- Exercise directions -
Your task is to restate the data word for word.

Stored data:
┌──
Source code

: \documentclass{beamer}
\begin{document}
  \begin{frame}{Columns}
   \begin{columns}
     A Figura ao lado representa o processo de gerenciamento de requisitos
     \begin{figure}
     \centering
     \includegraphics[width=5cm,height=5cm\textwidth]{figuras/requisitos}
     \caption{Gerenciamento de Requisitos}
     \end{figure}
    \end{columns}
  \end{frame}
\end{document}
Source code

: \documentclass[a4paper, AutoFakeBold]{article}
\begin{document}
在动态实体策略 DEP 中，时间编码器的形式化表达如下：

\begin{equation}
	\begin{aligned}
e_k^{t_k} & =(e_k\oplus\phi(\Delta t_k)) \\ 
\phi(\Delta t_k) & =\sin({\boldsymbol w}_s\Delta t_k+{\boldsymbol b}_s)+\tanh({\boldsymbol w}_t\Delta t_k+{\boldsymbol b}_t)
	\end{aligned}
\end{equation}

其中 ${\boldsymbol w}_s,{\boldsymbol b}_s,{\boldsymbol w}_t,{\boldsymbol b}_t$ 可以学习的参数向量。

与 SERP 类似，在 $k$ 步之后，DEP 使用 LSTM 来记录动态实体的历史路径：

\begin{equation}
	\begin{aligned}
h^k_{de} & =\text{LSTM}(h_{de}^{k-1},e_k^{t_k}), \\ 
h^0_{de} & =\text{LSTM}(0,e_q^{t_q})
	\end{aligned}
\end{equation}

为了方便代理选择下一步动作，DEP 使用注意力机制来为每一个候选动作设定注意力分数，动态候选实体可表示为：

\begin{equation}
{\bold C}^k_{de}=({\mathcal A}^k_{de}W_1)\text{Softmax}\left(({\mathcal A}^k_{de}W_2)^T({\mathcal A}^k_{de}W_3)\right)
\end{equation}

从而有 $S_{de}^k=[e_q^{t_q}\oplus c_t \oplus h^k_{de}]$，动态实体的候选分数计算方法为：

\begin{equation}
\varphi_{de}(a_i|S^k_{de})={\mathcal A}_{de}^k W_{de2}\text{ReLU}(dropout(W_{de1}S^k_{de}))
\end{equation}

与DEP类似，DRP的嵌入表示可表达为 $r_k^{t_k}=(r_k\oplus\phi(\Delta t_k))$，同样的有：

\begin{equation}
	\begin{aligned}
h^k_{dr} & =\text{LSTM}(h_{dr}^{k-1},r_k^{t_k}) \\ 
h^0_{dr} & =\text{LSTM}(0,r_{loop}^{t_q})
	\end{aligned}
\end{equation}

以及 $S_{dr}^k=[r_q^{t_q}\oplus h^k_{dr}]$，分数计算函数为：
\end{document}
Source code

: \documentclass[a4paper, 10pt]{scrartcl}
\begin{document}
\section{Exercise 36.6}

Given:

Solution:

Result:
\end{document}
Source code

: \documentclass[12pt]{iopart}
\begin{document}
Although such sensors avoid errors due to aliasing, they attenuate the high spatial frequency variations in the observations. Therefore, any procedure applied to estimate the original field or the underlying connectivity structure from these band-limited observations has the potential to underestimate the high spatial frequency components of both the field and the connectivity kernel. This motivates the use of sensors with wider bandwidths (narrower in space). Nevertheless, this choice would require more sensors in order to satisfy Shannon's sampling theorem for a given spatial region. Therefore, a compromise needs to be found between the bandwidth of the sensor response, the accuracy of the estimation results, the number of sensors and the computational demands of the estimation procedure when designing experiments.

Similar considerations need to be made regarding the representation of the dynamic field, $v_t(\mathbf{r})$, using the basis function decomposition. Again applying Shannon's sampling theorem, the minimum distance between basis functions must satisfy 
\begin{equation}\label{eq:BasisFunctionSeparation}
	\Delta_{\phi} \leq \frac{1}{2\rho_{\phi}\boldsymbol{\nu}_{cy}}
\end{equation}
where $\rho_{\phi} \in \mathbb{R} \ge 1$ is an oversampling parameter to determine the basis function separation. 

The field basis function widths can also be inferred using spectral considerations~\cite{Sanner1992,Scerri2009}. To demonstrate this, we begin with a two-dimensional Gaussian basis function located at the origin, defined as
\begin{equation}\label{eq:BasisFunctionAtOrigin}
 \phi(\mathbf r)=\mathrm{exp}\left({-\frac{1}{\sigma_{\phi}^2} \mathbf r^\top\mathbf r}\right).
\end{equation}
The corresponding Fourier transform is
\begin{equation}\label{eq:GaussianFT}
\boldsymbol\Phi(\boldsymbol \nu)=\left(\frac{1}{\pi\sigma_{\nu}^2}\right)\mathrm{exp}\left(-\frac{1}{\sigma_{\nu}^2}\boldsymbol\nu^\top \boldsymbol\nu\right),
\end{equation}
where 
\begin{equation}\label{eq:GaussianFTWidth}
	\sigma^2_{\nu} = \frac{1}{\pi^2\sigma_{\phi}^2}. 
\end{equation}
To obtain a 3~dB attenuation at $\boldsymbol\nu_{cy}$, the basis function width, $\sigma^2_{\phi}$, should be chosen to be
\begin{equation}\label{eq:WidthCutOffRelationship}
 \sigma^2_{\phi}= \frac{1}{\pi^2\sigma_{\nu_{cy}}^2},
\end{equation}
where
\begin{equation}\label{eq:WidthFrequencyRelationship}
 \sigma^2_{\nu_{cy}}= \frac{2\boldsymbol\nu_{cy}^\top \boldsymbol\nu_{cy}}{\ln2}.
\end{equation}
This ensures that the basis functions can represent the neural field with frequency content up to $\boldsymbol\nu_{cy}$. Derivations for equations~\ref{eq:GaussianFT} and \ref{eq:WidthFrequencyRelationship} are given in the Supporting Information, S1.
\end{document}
└──
- Task output -
Source code

: \documentclass{beamer}
\begin{document}
  \begin{frame}{Columns}
   \begin{columns}
     A Figura ao lado representa o processo de gerenciamento de requisitos
     \begin{figure}
     \centering
     \includegraphics[width=5cm,height=5cm\textwidth]{figuras/requisitos}
     \caption{Gerenciamento de Requisitos}
     \end{figure}
    \end{columns}
  \end{frame}
\end{document}
Source code

: \documentclass[a4paper, AutoFakeBold]{article}
\begin{document}
在动态实体策略 DEP 中，时间编码器的形式化表达如下：

\begin{equation}
	\begin{aligned}
e_k^{t_k} & =(e_k\oplus\phi(\Delta t_k)) \\ 
\phi(\Delta t_k) & =\sin({\boldsymbol w}_s\Delta t_k+{\boldsymbol b}_s)+\tanh({\boldsymbol w}_t\Delta t_k+{\boldsymbol b}_t)
	\end{aligned}
\end{equation}

其中 ${\boldsymbol w}_s,{\boldsymbol b}_s,{\boldsymbol w}_t,{\boldsymbol b}_t$ 可以学习的参数向量。

与 SERP 类似，在 $k$ 步之后，DEP 使用 LSTM 来记录动态实体的历史路径：

\begin{equation}
	\begin{aligned}
h^k_{de} & =\text{LSTM}(h_{de}^{k-1},e_k^{t_k}), \\ 
h^0_{de} & =\text{LSTM}(0,e_q^{t_q})
	\end{aligned}
\end{equation}

为了方便代理选择下一步动作，DEP 使用注意力机制来为每一个候选动作设定注意力分数，动态候选实体可表示为：

\begin{equation}
{\bold C}^k_{de}=({\mathcal A}^k_{de}W_1)\text{Softmax}\left(({\mathcal A}^k_{de}W_2)^T({\mathcal A}^k_{de}W_3)\right)
\end{equation}

从而有 $S_{de}^k=[e_q^{t_q}\oplus c_t \oplus h^k_{de}]$，动态实体的候选分数计算方法为：

\begin{equation}
\varphi_{de}(a_i|S^k_{de})={\mathcal A}_{de}^k W_{de2}\text{ReLU}(dropout(W_{de1}S^k_{de}))
\end{equation}

与DEP类似，DRP的嵌入表示可表达为 $r_k^{t_k}=(r_k\oplus\phi(\Delta t_k))$，同样的有：

\begin{equation}
	\begin{aligned}
h^k_{dr} & =\text{LSTM}(h_{dr}^{k-1},r_k^{t_k}) \\ 
h^0_{dr} & =\text{LSTM}(0,r_{loop}^{t_q})
	\end{aligned}
\end{equation}

以及 $S_{dr}^k=[r_q^{t_q}\oplus h^k_{dr}]$，分数计算函数为：
\end{document}
Source code

: \documentclass[a4paper, 10pt]{scrartcl}
\begin{document}
\section{Exercise 36.6}

Given:

Solution:

Result:
\end{document}
Source code

: \documentclass[12pt]{iopart}
\begin{document}
Although such sensors avoid errors due to aliasing, they attenuate the high spatial frequency variations in the observations. Therefore, any procedure applied to estimate the original field or the underlying connectivity structure from these band-limited observations has the potential to underestimate the high spatial frequency components of both the field and the connectivity kernel. This motivates the use of sensors with wider bandwidths (narrower in space). Nevertheless, this choice would require more sensors in order to satisfy Shannon's sampling theorem for a given spatial region. Therefore, a compromise needs to be found between the bandwidth of the sensor response, the accuracy of the estimation results, the number of sensors and the computational demands of the estimation procedure when designing experiments.

Similar considerations need to be made regarding the representation of the dynamic field, $v_t(\mathbf{r})$, using the basis function decomposition. Again applying Shannon's sampling theorem, the minimum distance between basis functions must satisfy 
\begin{equation}\label{eq:BasisFunctionSeparation}
	\Delta_{\phi} \leq \frac{1}{2\rho_{\phi}\boldsymbol{\nu}_{cy}}
\end{equation}
where $\rho_{\phi} \in \mathbb{R} \ge 1$ is an oversampling parameter to determine the basis function separation. 

The field basis function widths can also be inferred using spectral considerations~\cite{Sanner1992,Scerri2009}. To demonstrate this, we begin with a two-dimensional Gaussian basis function located at the origin, defined as
\begin{equation}\label{eq:BasisFunctionAtOrigin}
 \phi(\mathbf r)=\mathrm{exp}\left({-\frac{1}{\sigma_{\phi}^2} \mathbf r^\top\mathbf r}\right).
\end{equation}
The corresponding Fourier transform is
\begin{equation}\label{eq:GaussianFT}
\boldsymbol\Phi(\boldsymbol \nu)=\left(\frac{1}{\pi\sigma_{\nu}^2}\right)\mathrm{exp}\left(-\frac{1}{\sigma_{\nu}^2}\boldsymbol\nu^\top \boldsymbol\nu\right),
\end{equation}
where 
\begin{equation}\label{eq:GaussianFTWidth}
	\sigma^2_{\nu} = \frac{1}{\pi^2\sigma_{\phi}^2}. 
\end{equation}
To obtain a 3~dB attenuation at $\boldsymbol\nu_{cy}$, the basis function width, $\sigma^2_{\phi}$, should be chosen to be
\begin{equation}\label{eq:WidthCutOffRelationship}
 \sigma^2_{\phi}= \frac{1}{\pi^2\sigma_{\nu_{cy}}^2},
\end{equation}
where
\begin{equation}\label{eq:WidthFrequencyRelationship}
 \sigma^2_{\nu_{cy}}= \frac{2\boldsymbol\nu_{cy}^\top \boldsymbol\nu_{cy}}{\ln2}.
\end{equation}
This ensures that the basis functions can represent the neural field with frequency content up to $\boldsymbol\nu_{cy}$. Derivations for equations~\ref{eq:GaussianFT} and \ref{eq:WidthFrequencyRelationship} are given in the Supporting Information, S1.
\end{document}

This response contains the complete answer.